The remaining projects that potentially affected sites (105) required an initial field visit to collect some baseline information, and many of them were resolved with simple surface collections of artifacts, or very limited excavations. Others are being developed by project sponsors who are willing to waive or extend the time limits imposed by Act 70. These initial field visits, small scale projects, and long term investigations are handled by our in-house staff. The in-house staff, or CAP Crew, supervised by Jim Herbstritt, consists of one to three seasonal employees and a Summer intern, and is equipped to be highly flexible and mobile in response to a sometimes hectic and diverse project schedule. Since the program’s inception, they have conducted field visits and investigations from border to border across the Commonwealth. The crew is also responsible for our large scale public education program conducted every Fall in City Island park in downtown Harrisburg, presenting and interpreting the buried past to thousands of visitors every year. The CAP crew has proved to be a cost effective and efficient way to address many of the PHMC’s responsibilities mandated by Act 70, and the crew is part of the Commission’s over 70 year old tradition of archaeological field investigations in Pennsylvania.

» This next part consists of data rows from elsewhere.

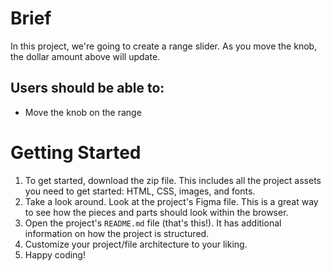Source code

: # **Brief**

In this project, we're going to create a range slider. As you move the knob, the dollar amount above will update.

## **Users should be able to:**

- Move the knob on the range

# **Getting Started**

1. To get started, download the zip file. This includes all the project assets you need to get started: HTML, CSS, images, and fonts.
2. Take a look around. Look at the project's Figma file. This is a great way to see how the pieces and parts should look within the browser.
3. Open the project's `README.md` file (that's this!). It has additional information on how the project is structured.
4. Customize your project/file architecture to your liking.
5. Happy coding!
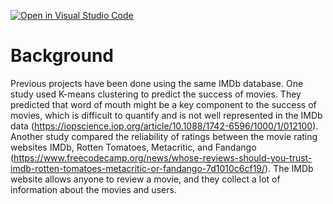 [![Open in Visual Studio Code](https://classroom.github.com/assets/open-in-vscode-f059dc9a6f8d3a56e377f745f24479a46679e63a5d9fe6f495e02850cd0d8118.svg)](https://classroom.github.com/online_ide?assignment_repo_id=449913&assignment_repo_type=GroupAssignmentRepo)
# Background

Previous projects have been done using the same IMDb database. One study used K-means clustering to predict the success of movies. They predicted that word of mouth might be a key component to the success of movies, which is difficult to quantify and is not well represented in the IMDb data (https://iopscience.iop.org/article/10.1088/1742-6596/1000/1/012100). Another study compared the reliability of ratings between the movie rating websites IMDb, Rotten Tomatoes, Metacritic, and Fandango (https://www.freecodecamp.org/news/whose-reviews-should-you-trust-imdb-rotten-tomatoes-metacritic-or-fandango-7d1010c6cf19/). The IMDb website allows anyone to review a movie, and they collect a lot of information about the movies and users.
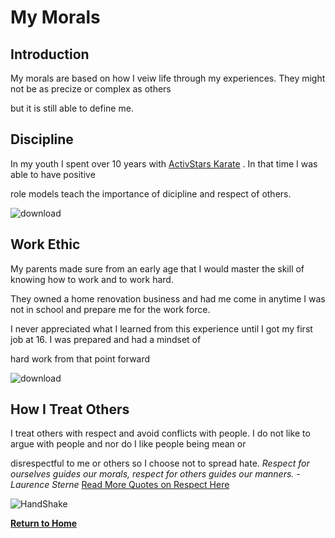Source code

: # My Morals

## Introduction

My morals are based on how I veiw life through my experiences. They might not be as precize or complex as others 

but it is still able to define me.

## Discipline

In my youth I spent over 10 years with [ActivStars Karate](https://activstars.com/) . In that time I was able to have positive 

role models teach the importance of dicipline and respect of others.

![download](https://user-images.githubusercontent.com/97974825/158644274-0f15a568-b81b-446b-85b6-250a3b15bc90.jpg)

## Work Ethic

My parents made sure from an early age that I would master the skill of knowing how to work and to work hard.

They owned a home renovation business and had me come in anytime I was not in school and prepare me for the work force.

I never appreciated what I learned from this experience until I got my first job at 16. I was prepared and had a mindset of

hard work from that point forward

![download](https://user-images.githubusercontent.com/97974825/158645065-c92b0c78-b299-41ba-a913-37162171e5dc.jpg)

## How I Treat Others

I treat others with respect and avoid conflicts with people. I do not like to argue with people and nor do I like people being mean or

disrespectful to me or others so I choose not to spread hate.  *Respect for ourselves guides our morals, respect for others guides our manners. -Laurence Sterne*
[Read More Quotes on Respect Here](https://www.brainyquote.com/topics/respect-quotes)

![HandShake](https://user-images.githubusercontent.com/97974825/158646118-fa04a99a-9a86-4c36-902b-c88a1db63be3.jpg)

[**Return to Home**](README.md)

Our regional consultant’s initiative, in effect since July of 1997, is utilized for projects involving relatively large scale or complex field investigations. They also provide the program with access to a wide variety of specialized services and analytical techniques. The three firms we retain were selected for their regional expertise in Pennsylvania archaeology, but the contract is structured to allow the consultants to work in any region of the state, depending on the locations of pending projects. Our current contract, in effect through June of 2000, retains the ASC Group in Western Pennsylvania, KCI Incorporated in Central Pennsylvania, and Kittatinny Archaeological Research Inc. in Eastern Pennsylvania. Collectively, these three firms have conducted four large field projects and five specialized analysis projects for us since their contracts began.


Budget

While our 1996 staff estimates for fulfilling our obligations under Act 70, based on the pre-1996 annual number of State compliance surveys and on our costs to conduct them, were between $1,000,000.00 and $1,250,000.00, the annual appropriation for the CAP remains at about $300,000.00. It is expected to continue at that level for the next fiscal year. Our budget is divided among our consultant services, our in-house staff salaries and benefits, and logistical support for the in-house program. The apportionment of the Fiscal Year 1998 budget, ending in June 1999, is depicted below.


The State of the Program

Jasper Broadspears, ca 3500-4000 years BP, Lehigh County

 

The resource management decisions and allocation of limited resources necessitated by the provisions of Act 70 have profoundly affected the disposition of the archaeological record in Pennsylvania in some fundamental ways. Some of these effects have been detrimental, but some have been positive.

In the broadest sense, the management limitations incurred through both the provisions of Act 70 and our budget constraints have damaged the archaeological record in the Commonwealth. Since the Act precludes investigations based on the probability of an unrecorded site in the project area, unknown numbers of important sites have already been, and will continue to be, destroyed as a result of this legislation. A search of the BHP’s Environmental Review Database provides some evidence of the effects of this change in resource management. As of December, 1999, we have reviewed some 4,400 initial permit notifications since February of 1996. Of these, about 1,100 were identified as high probability locations for a significant archaeological site to occur. Based on the results of surveys conducted for the Federal compliance program, which requires permittees and agencies to conduct identification surveys of high probability locations, and on projects resulting from the pre-1996 State program, we could expect about 50% of these projects state wide to contain an archaeological site or sites (BHP Compliance Report Database, 1999). Such an estimate would indicate that perhaps 550 archaeological sites, sites we will never know anything about, may have been lost as a direct result of Act 70.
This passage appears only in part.